L'agriculture biologique est née progressivement du travail d'agriculteurs-innovateurs à partir des années 1960. Elle s'est développée en réaction à l'industrialisation agricole précédemment décrite. Le grand élément de retrait autour duquel ses pratiques se construisent est l'abandon de l'utilisation des intrants de synthèse.

 

Son objectif déclaré était de parvenir à créer un système de production qui serait en harmonie avec la nature, produirait des aliments sains et resterait une agriculture paysanne. De nombreux moyens ont été mis en place pour y parvenir, en particulier le retrait de tous les intrants de synthèse, mais aussi l'interdiction des OGM etc.

 

Dans les années 1970 des cahiers de charges concurrents se mettent en place, qui se réclament tous de cette logique. Une pratique unifiée est reconnue institutionnellement en 1980, sous le nom d'Agriculture Biologique. Pour ses partisans, il s'agit de la démarche la plus aboutie en termes de protection d'environnement, de biodiversité … bref la plus durable.

 

Le label, clé de succès économique

Le succès de cette agriculture biologique unifiée s'explique par la mise en place du label AB, qui comprend un cahier des charges fixe et contrôlé. Ce label est à l'origine de l'essor de l'agriculture biologique. Le respect du cahier des charges conditionne le droit d'utilisation du label qui garantit l'accès à des subventions et à des marchés de consommateurs de plus en plus avides de produits biologiques.
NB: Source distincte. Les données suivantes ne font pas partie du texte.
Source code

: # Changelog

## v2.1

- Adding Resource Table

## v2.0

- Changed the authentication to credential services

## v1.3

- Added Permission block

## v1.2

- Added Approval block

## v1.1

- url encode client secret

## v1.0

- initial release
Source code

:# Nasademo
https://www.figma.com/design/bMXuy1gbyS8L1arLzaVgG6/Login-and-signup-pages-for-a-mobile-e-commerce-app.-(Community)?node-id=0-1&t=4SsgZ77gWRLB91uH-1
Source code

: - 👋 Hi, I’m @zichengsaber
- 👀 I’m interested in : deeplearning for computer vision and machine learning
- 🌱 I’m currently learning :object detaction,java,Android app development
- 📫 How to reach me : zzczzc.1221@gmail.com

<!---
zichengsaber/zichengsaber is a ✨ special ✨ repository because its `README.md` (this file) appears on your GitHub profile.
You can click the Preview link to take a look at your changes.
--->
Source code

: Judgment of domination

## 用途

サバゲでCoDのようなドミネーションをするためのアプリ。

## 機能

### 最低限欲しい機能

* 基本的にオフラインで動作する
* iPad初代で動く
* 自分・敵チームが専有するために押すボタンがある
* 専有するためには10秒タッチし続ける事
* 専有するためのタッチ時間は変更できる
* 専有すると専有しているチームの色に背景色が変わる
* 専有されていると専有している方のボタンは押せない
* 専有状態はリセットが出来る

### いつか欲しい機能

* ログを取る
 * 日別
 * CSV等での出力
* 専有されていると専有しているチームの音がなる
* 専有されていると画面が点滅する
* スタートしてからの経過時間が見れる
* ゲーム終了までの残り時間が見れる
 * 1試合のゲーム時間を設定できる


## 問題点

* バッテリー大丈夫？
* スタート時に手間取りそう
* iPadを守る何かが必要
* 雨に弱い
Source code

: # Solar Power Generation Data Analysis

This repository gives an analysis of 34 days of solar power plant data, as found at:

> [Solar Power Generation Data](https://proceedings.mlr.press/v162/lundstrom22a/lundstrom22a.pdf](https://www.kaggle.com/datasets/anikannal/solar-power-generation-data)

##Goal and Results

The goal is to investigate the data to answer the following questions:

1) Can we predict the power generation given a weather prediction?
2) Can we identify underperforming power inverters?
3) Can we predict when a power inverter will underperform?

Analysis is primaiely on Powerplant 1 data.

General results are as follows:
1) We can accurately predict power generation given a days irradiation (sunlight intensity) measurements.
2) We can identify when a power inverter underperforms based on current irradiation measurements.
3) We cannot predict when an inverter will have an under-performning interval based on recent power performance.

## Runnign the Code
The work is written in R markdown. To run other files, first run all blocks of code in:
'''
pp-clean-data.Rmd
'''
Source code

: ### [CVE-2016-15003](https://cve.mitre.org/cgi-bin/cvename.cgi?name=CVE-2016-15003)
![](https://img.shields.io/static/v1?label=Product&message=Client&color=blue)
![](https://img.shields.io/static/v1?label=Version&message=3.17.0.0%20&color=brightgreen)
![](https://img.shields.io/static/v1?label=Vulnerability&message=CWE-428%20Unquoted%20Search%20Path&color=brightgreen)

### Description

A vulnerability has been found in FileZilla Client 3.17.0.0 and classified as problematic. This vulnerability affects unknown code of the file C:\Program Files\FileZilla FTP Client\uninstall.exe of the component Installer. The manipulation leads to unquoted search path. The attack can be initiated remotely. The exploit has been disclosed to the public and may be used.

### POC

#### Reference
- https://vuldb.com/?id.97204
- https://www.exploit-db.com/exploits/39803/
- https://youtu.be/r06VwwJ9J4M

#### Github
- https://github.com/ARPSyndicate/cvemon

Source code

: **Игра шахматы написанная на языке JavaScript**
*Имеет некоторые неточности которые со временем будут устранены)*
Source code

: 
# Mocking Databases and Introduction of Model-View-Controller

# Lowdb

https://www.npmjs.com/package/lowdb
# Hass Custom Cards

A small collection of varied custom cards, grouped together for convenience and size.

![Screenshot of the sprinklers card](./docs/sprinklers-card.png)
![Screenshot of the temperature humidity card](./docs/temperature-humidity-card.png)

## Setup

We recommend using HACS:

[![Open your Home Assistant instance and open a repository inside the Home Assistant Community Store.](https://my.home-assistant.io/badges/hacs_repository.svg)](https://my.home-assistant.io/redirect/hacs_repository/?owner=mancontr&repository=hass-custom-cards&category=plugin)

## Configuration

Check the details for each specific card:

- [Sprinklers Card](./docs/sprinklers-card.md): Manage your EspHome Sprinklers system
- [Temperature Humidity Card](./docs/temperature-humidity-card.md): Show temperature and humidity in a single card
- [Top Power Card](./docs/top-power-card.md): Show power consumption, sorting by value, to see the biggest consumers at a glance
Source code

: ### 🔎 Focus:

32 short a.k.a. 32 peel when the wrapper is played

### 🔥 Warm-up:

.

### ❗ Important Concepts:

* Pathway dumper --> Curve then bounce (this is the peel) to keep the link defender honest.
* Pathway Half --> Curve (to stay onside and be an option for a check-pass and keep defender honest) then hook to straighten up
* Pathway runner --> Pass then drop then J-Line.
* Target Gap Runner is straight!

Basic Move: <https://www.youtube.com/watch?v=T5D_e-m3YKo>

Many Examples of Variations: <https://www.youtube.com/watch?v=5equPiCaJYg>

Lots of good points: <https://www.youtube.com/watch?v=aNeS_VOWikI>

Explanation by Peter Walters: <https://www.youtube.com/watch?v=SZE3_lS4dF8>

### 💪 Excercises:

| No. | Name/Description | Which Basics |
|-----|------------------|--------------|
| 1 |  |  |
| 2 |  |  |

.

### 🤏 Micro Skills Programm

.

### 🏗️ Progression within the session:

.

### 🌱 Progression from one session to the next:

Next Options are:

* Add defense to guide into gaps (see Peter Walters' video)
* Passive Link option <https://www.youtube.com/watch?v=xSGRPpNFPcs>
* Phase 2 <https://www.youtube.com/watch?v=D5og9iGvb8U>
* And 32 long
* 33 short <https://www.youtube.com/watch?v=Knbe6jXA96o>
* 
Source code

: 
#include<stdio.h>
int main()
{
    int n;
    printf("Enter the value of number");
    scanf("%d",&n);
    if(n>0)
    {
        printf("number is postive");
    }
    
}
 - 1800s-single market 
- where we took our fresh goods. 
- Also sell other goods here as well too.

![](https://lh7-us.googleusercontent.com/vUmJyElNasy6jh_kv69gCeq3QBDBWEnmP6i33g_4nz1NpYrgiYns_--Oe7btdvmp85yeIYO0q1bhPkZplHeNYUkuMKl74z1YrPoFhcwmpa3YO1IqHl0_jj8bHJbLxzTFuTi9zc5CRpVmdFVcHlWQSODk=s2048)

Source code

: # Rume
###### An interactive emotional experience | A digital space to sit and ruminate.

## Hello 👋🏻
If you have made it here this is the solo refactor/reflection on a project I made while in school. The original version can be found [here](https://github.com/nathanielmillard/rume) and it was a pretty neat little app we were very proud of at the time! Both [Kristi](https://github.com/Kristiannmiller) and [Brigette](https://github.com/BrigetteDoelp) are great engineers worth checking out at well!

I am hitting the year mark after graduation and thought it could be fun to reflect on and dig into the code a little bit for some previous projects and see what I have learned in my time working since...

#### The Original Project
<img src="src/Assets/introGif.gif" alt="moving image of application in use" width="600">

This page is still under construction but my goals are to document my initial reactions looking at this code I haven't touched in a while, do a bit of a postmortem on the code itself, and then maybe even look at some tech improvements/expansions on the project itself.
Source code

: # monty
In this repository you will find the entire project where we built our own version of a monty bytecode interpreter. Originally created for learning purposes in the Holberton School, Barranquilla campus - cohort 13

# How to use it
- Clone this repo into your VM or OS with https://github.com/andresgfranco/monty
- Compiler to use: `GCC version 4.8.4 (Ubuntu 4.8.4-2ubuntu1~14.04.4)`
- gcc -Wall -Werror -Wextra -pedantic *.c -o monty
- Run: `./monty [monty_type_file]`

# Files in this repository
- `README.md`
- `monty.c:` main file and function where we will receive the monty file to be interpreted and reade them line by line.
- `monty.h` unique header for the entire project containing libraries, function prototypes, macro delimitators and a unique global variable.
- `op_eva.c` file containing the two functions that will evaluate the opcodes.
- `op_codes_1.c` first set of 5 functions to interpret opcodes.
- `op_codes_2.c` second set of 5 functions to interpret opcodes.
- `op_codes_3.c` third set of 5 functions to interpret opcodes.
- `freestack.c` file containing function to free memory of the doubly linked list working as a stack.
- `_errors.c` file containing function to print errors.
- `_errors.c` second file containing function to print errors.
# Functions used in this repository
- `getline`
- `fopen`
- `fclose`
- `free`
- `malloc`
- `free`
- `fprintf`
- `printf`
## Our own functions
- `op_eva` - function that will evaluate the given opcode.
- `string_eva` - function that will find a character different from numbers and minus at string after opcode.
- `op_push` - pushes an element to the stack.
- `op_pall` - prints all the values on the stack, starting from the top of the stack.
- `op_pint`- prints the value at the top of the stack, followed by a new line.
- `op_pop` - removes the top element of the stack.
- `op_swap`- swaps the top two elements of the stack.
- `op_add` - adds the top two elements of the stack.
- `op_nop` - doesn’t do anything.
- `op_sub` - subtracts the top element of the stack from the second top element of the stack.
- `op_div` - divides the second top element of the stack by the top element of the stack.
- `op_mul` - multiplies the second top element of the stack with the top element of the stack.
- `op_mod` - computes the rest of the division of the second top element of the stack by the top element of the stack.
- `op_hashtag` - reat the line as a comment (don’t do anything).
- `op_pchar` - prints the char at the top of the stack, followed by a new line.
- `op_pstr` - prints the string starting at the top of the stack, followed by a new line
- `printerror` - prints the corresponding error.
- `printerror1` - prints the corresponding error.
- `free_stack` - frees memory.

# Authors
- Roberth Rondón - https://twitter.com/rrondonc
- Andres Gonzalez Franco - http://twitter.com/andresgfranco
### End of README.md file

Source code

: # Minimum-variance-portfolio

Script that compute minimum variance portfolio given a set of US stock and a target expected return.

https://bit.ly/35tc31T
Le non respect d'un élément de ce cahier exclut le producteur de l'utilisation du label AB et le prive de la valorisation économique de ses pratiques plus "environnementales".

Si ce succès est bénéfique aux consommateurs comme aux producteurs, il incite des agriculteurs toujours plus nombreux à se convertir en AB pour saisir l'opportunité de ce marché juteux. On voit ainsi des agriculteurs accusés d'être "bio-opportunistes" car accusés de venir après coup, et de profiter des luttes des « vrai bio », sans avoir mené une réflexion environnementale derrière. "Les vrais bio", les pionniers se trouvent dépourvus de leur identité très marquée et se voient fondre dans la masse de tous les producteurs : ils deviennent mainstream. Cet enjeu d'identité n'est pas à négliger.

 

Est souvent dénoncée la création d'une double identité entre de vrais bio qui se soucieraient de leurs sols dans une réflexion poussée sur leurs écosystèmes et les « opportunistes » qui se contenteraient du cahier des charges du label AB.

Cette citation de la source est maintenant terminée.